▶ TASK TO CARRY OUT
I'd ask you to write out the lines below exactly, with no images.

▶ Stored data entries

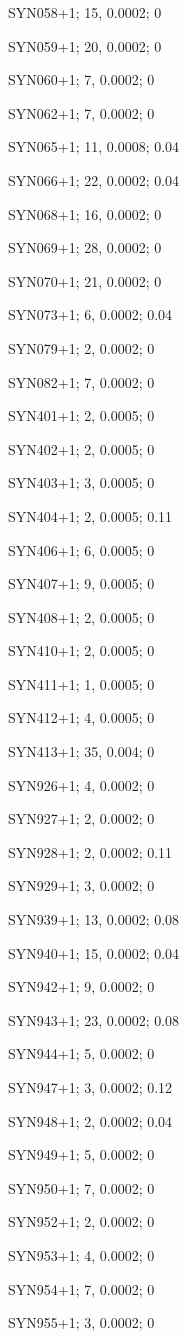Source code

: SYN058+1; 15, 0.0002; 0

SYN059+1; 20, 0.0002; 0

SYN060+1; 7, 0.0002; 0

SYN062+1; 7, 0.0002; 0

SYN065+1; 11, 0.0008; 0.04

SYN066+1; 22, 0.0002; 0.04

SYN068+1; 16, 0.0002; 0

SYN069+1; 28, 0.0002; 0

SYN070+1; 21, 0.0002; 0

SYN073+1; 6, 0.0002; 0.04

SYN079+1; 2, 0.0002; 0

SYN082+1; 7, 0.0002; 0

SYN401+1; 2, 0.0005; 0

SYN402+1; 2, 0.0005; 0

SYN403+1; 3, 0.0005; 0

SYN404+1; 2, 0.0005; 0.11

SYN406+1; 6, 0.0005; 0

SYN407+1; 9, 0.0005; 0

SYN408+1; 2, 0.0005; 0

SYN410+1; 2, 0.0005; 0

SYN411+1; 1, 0.0005; 0

SYN412+1; 4, 0.0005; 0

SYN413+1; 35, 0.004; 0

SYN926+1; 4, 0.0002; 0

SYN927+1; 2, 0.0002; 0

SYN928+1; 2, 0.0002; 0.11 

SYN929+1; 3, 0.0002; 0

SYN939+1; 13, 0.0002; 0.08

SYN940+1; 15, 0.0002; 0.04

SYN942+1; 9, 0.0002; 0

SYN943+1; 23, 0.0002; 0.08

SYN944+1; 5, 0.0002; 0

SYN947+1; 3, 0.0002; 0.12

SYN948+1; 2, 0.0002; 0.04

SYN949+1; 5, 0.0002; 0

SYN950+1; 7, 0.0002; 0

SYN952+1; 2, 0.0002; 0

SYN953+1; 4, 0.0002; 0

SYN954+1; 7, 0.0002; 0

SYN955+1; 3, 0.0002; 0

▶ YOUR SOLUTION
Source code

: SYN058+1; 15, 0.0002; 0

SYN059+1; 20, 0.0002; 0

SYN060+1; 7, 0.0002; 0

SYN062+1; 7, 0.0002; 0

SYN065+1; 11, 0.0008; 0.04

SYN066+1; 22, 0.0002; 0.04

SYN068+1; 16, 0.0002; 0

SYN069+1; 28, 0.0002; 0

SYN070+1; 21, 0.0002; 0

SYN073+1; 6, 0.0002; 0.04

SYN079+1; 2, 0.0002; 0

SYN082+1; 7, 0.0002; 0

SYN401+1; 2, 0.0005; 0

SYN402+1; 2, 0.0005; 0

SYN403+1; 3, 0.0005; 0

SYN404+1; 2, 0.0005; 0.11

SYN406+1; 6, 0.0005; 0

SYN407+1; 9, 0.0005; 0

SYN408+1; 2, 0.0005; 0

SYN410+1; 2, 0.0005; 0

SYN411+1; 1, 0.0005; 0

SYN412+1; 4, 0.0005; 0

SYN413+1; 35, 0.004; 0

SYN926+1; 4, 0.0002; 0

SYN927+1; 2, 0.0002; 0

SYN928+1; 2, 0.0002; 0.11 

SYN929+1; 3, 0.0002; 0

SYN939+1; 13, 0.0002; 0.08

SYN940+1; 15, 0.0002; 0.04

SYN942+1; 9, 0.0002; 0

SYN943+1; 23, 0.0002; 0.08

SYN944+1; 5, 0.0002; 0

SYN947+1; 3, 0.0002; 0.12

SYN948+1; 2, 0.0002; 0.04

SYN949+1; 5, 0.0002; 0

SYN950+1; 7, 0.0002; 0

SYN952+1; 2, 0.0002; 0

SYN953+1; 4, 0.0002; 0

SYN954+1; 7, 0.0002; 0

SYN955+1; 3, 0.0002; 0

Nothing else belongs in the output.